In the ever-evolving landscape of modern high-power electronics, efficient thermal management solutions play a pivotal role in determining device performance and longevity. Vapor chambers have long been heralded as effective tools for managing high heat-flux scenarios. Traditionally, vapor chambers are wick-lined; however, they have some inherent limitations. These chambers rely on wick structures to resupply liquid to the evaporator, where the fluid undergoes vaporization due to the heat generated by the electronic components.
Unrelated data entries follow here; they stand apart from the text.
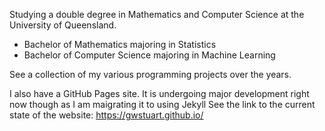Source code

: Studying a double degree in Mathematics and Computer Science at the University of Queensland.
- Bachelor of Mathematics majoring in Statistics
- Bachelor of Computer Science majoring in Machine Learning

See a collection of my various programming projects over the years.

I also have a GitHub Pages site.
It is undergoing major development right now though as I am maigrating it to using Jekyll
See the link to the current state of the website: https://gwstuart.github.io/
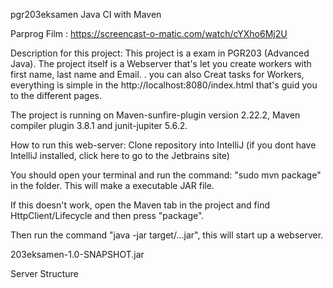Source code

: pgr203eksamen
Java CI with Maven

Parprog Film : https://screencast-o-matic.com/watch/cYXho6Mj2U

Description for this project:
This project is a exam in PGR203 (Advanced Java). The project itself is a Webserver that's let you create workers with first name, last name and Email. . you can also Creat tasks for Workers, everything is simple in the http://localhost:8080/index.html that's guid you to the different pages.

The project is running on Maven-sunfire-plugin version 2.22.2, Maven compiler plugin 3.8.1 and junit-jupiter 5.6.2.

How to run this web-server:
Clone repository into IntelliJ (if you dont have IntelliJ installed, click here to go to the Jetbrains site)

You should open your terminal and run the command: "sudo mvn package" in the folder. This will make a executable JAR file.

If this doesn't work, open the Maven tab in the project and find HttpClient/Lifecycle and then press "package".


Then run the command "java -jar target/...jar", this will start up a webserver.

203eksamen-1.0-SNAPSHOT.jar

Server Structure
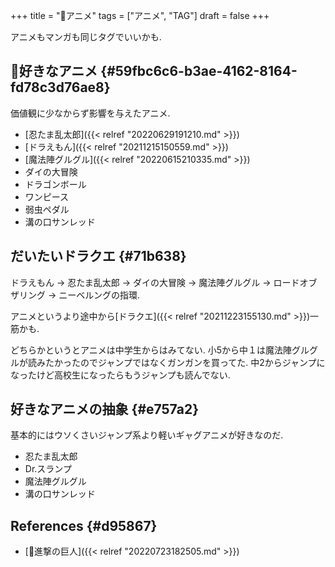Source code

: +++
title = "🔖アニメ"
tags = ["アニメ", "TAG"]
draft = false
+++

アニメもマンガも同じタグでいいかも.


## 🦊好きなアニメ {#59fbc6c6-b3ae-4162-8164-fd78c3d76ae8}

価値観に少なからず影響を与えたアニメ.

-   [忍たま乱太郎]({{< relref "20220629191210.md" >}})
-   [ドラえもん]({{< relref "20211215150559.md" >}})
-   [魔法陣グルグル]({{< relref "20220615210335.md" >}})
-   ダイの大冒険
-   ドラゴンボール
-   ワンピース
-   弱虫ペダル
-   溝の口サンレッド


## だいたいドラクエ {#71b638}

ドラえもん -> 忍たま乱太郎 -> ダイの大冒険 -> 魔法陣グルグル -> ロードオブザリング -> ニーベルングの指環.

アニメというより途中から[ドラクエ]({{< relref "20211223155130.md" >}})一筋かも.

どちらかというとアニメは中学生からはみてない. 小5から中１は魔法陣グルグルが読みたかったのでジャンプではなくガンガンを買ってた. 中2からジャンプになったけど高校生になったらもうジャンプも読んでない.


## 好きなアニメの抽象 {#e757a2}

基本的にはウソくさいジャンプ系より軽いギャグアニメが好きなのだ.

-   忍たま乱太郎
-   Dr.スランプ
-   魔法陣グルグル
-   溝の口サンレッド


## References {#d95867}

-   [📝進撃の巨人]({{< relref "20220723182505.md" >}})

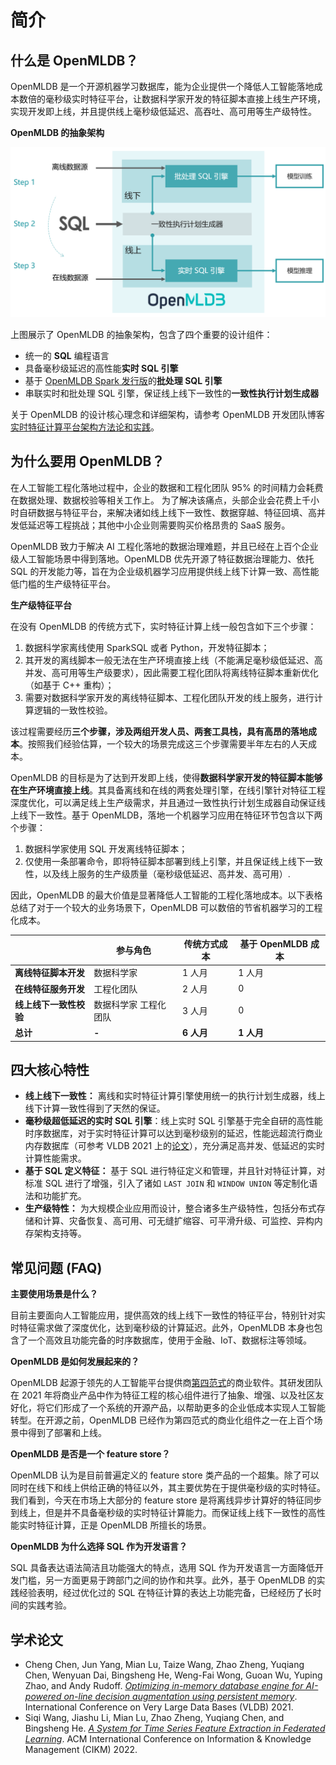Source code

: # 简介

## 什么是 OpenMLDB？

OpenMLDB 是一个开源机器学习数据库，能为企业提供一个降低人工智能落地成本数倍的毫秒级实时特征平台，让数据科学家开发的特征脚本直接上线生产环境，实现开发即上线，并且提供线上毫秒级低延迟、高吞吐、高可用等生产级特性。

**OpenMLDB 的抽象架构**

![workflow_cn](images/workflow_cn.png)

上图展示了 OpenMLDB 的抽象架构，包含了四个重要的设计组件：

- 统一的 **SQL** 编程语言
- 具备毫秒级延迟的高性能**实时 SQL 引擎**
- 基于 [OpenMLDB Spark 发行版](../tutorial/openmldbspark_distribution.md)的**批处理 SQL 引擎**
- 串联实时和批处理 SQL 引擎，保证线上线下一致性的**一致性执行计划生成器**

关于 OpenMLDB 的设计核心理念和详细架构，请参考 OpenMLDB 开发团队博客[实时特征计算平台架构方法论和实践](https://go005qabor.feishu.cn/docs/doccnMxkNQBh49KipaVmYr0xAjf)。

## 为什么要用 OpenMLDB？

在人工智能工程化落地过程中，企业的数据和工程化团队 95% 的时间精力会耗费在数据处理、数据校验等相关工作上。
为了解决该痛点，头部企业会花费上千小时自研数据与特征平台，来解决诸如线上线下一致性、数据穿越、特征回填、高并发低延迟等工程挑战；其他中小企业则需要购买价格昂贵的 SaaS 服务。

OpenMLDB 致力于解决 AI 工程化落地的数据治理难题，并且已经在上百个企业级人工智能场景中得到落地。OpenMLDB 优先开源了特征数据治理能力、依托 SQL 的开发能力等，旨在为企业级机器学习应用提供线上线下计算一致、高性能低门槛的生产级特征平台。

**生产级特征平台**

在没有 OpenMLDB 的传统方式下，实时特征计算上线一般包含如下三个步骤：

1. 数据科学家离线使用 SparkSQL 或者 Python，开发特征脚本；
2. 其开发的离线脚本一般无法在生产环境直接上线（不能满足毫秒级低延迟、高并发、高可用等生产级要求），因此需要工程化团队将离线特征脚本重新优化（如基于 C++ 重构）；
3. 需要对数据科学家开发的离线特征脚本、工程化团队开发的线上服务，进行计算逻辑的一致性校验。

该过程需要经历**三个步骤，涉及两组开发人员、两套工具栈，具有高昂的落地成本**。按照我们经验估算，一个较大的场景完成这三个步骤需要半年左右的人天成本。

OpenMLDB 的目标是为了达到开发即上线，使得**数据科学家开发的特征脚本能够在生产环境直接上线**。其具备离线和在线的两套处理引擎，在线引擎针对特征工程深度优化，可以满足线上生产级需求，并且通过一致性执行计划生成器自动保证线上线下一致性。基于 OpenMLDB，落地一个机器学习应用在特征环节包含以下两个步骤：

1. 数据科学家使用 SQL 开发离线特征脚本；
2. 仅使用一条部署命令，即将特征脚本部署到线上引擎，并且保证线上线下一致性，以及线上服务的生产级质量（毫秒级低延迟、高并发、高可用）.

因此，OpenMLDB 的最大价值是显著降低人工智能的工程化落地成本。以下表格总结了对于一个较大的业务场景下，OpenMLDB 可以数倍的节省机器学习的工程化成本。

|                        |  参与角色         | 传统方式成本  |  基于 OpenMLDB 成本 |
| ---------------------- | --------------------- | ---------------- | -------------------- |
| **离线特征脚本开发**   | 数据科学家            | 1 人月            | 1 人月                |
| **在线特征服务开发**   | 工程化团队            | 2 人月            | 0                    |
| **线上线下一致性校验** | 数据科学家 工程化团队 | 3 人月            | 0                    |
| **总计**               | **-**                 | **6 人月**        | **1 人月**            |

## 四大核心特性

- **线上线下一致性：** 离线和实时特征计算引擎使用统一的执行计划生成器，线上线下计算一致性得到了天然的保证。
- **毫秒级超低延迟的实时 SQL 引擎**：线上实时 SQL 引擎基于完全自研的高性能时序数据库，对于实时特征计算可以达到毫秒级别的延迟，性能远超流行商业内存数据库（可参考 VLDB 2021 上的[论文](http://vldb.org/pvldb/vol14/p799-chen.pdf)），充分满足高并发、低延迟的实时计算性能需求。
- **基于 SQL 定义特征：** 基于 SQL 进行特征定义和管理，并且针对特征计算，对标准 SQL 进行了增强，引入了诸如 `LAST JOIN` 和 `WINDOW UNION` 等定制化语法和功能扩充。
- **生产级特性：** 为大规模企业应用而设计，整合诸多生产级特性，包括分布式存储和计算、灾备恢复、高可用、可无缝扩缩容、可平滑升级、可监控、异构内存架构支持等。

## 常见问题 (FAQ)

 **主要使用场景是什么？**

   目前主要面向人工智能应用，提供高效的线上线下一致性的特征平台，特别针对实时特征需求做了深度优化，达到毫秒级的计算延迟。此外，OpenMLDB 本身也包含了一个高效且功能完备的时序数据库，使用于金融、IoT、数据标注等领域。

 **OpenMLDB 是如何发展起来的？**
   
   OpenMLDB 起源于领先的人工智能平台提供商[第四范式](https://www.4paradigm.com/)的商业软件。其研发团队在 2021 年将商业产品中作为特征工程的核心组件进行了抽象、增强、以及社区友好化，将它们形成了一个系统的开源产品，以帮助更多的企业低成本实现人工智能转型。在开源之前，OpenMLDB 已经作为第四范式的商业化组件之一在上百个场景中得到了部署和上线。
   
 **OpenMLDB 是否是一个 feature store？**
   
   OpenMLDB 认为是目前普遍定义的 feature store 类产品的一个超集。除了可以同时在线下和线上供给正确的特征以外，其主要优势在于提供毫秒级的实时特征。我们看到，今天在市场上大部分的 feature store 是将离线异步计算好的特征同步到线上，但是并不具备毫秒级的实时特征计算能力。而保证线上线下一致性的高性能实时特征计算，正是 OpenMLDB 所擅长的场景。
   
 **OpenMLDB 为什么选择 SQL 作为开发语言？**
   
   SQL 具备表达语法简洁且功能强大的特点，选用 SQL 作为开发语言一方面降低开发门槛，另一方面更易于跨部门之间的协作和共享。此外，基于 OpenMLDB 的实践经验表明，经过优化过的 SQL 在特征计算的表达上功能完备，已经经历了长时间的实践考验。


## 学术论文

* Cheng Chen, Jun Yang, Mian Lu, Taize Wang, Zhao Zheng, Yuqiang Chen, Wenyuan Dai, Bingsheng He, Weng-Fai Wong, Guoan Wu, Yuping Zhao, and Andy Rudoff. *[Optimizing in-memory database engine for AI-powered on-line decision augmentation using persistent memory](http://vldb.org/pvldb/vol14/p799-chen.pdf)*. International Conference on Very Large Data Bases (VLDB) 2021.
* Siqi Wang, Jiashu Li, Mian Lu, Zhao Zheng, Yuqiang Chen, and Bingsheng He. *[A System for Time Series Feature Extraction in Federated Learning](https://github.com/4paradigm/tsfe/blob/main/paper/3511808.3557176.pdf)*. ACM International Conference on Information & Knowledge Management (CIKM) 2022.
While the effectiveness of vapor chambers has been demonstrated, wick-lined vapor chambers face challenges, such as the capillary limit, pore blocking, and added weight. To address these limitations, researchers have turned to wick-free vapor chambers (WFVC). These systems eliminate the need for wick structures, relying instead on the surface properties of the evaporator and condenser surfaces to drive liquid flow. The success of wick-free vapor chambers hinges on the skin-deep surface microstructures present on these surfaces and wettability patterning. In this study, we explore wick-free vapor chambers equipped with uniformly superhydrophilic evaporators created through ultra-short pulsed laser surface processing (ULSP), utilizing two different laser processing methods to functionalize the evaporators. Our findings reveal that ULSP surfaces used in wick-free vapor chambers produce VC thermal resistances as low as 0.12 K/W. What sets the present approach apart is the absence of surface wettability patterning, unlike previous wettability-patterned vapor chambers that combined distributed philic and phobic domains to move condensate as needed in the device, in turn improving performance, as quantified by thermal resistance.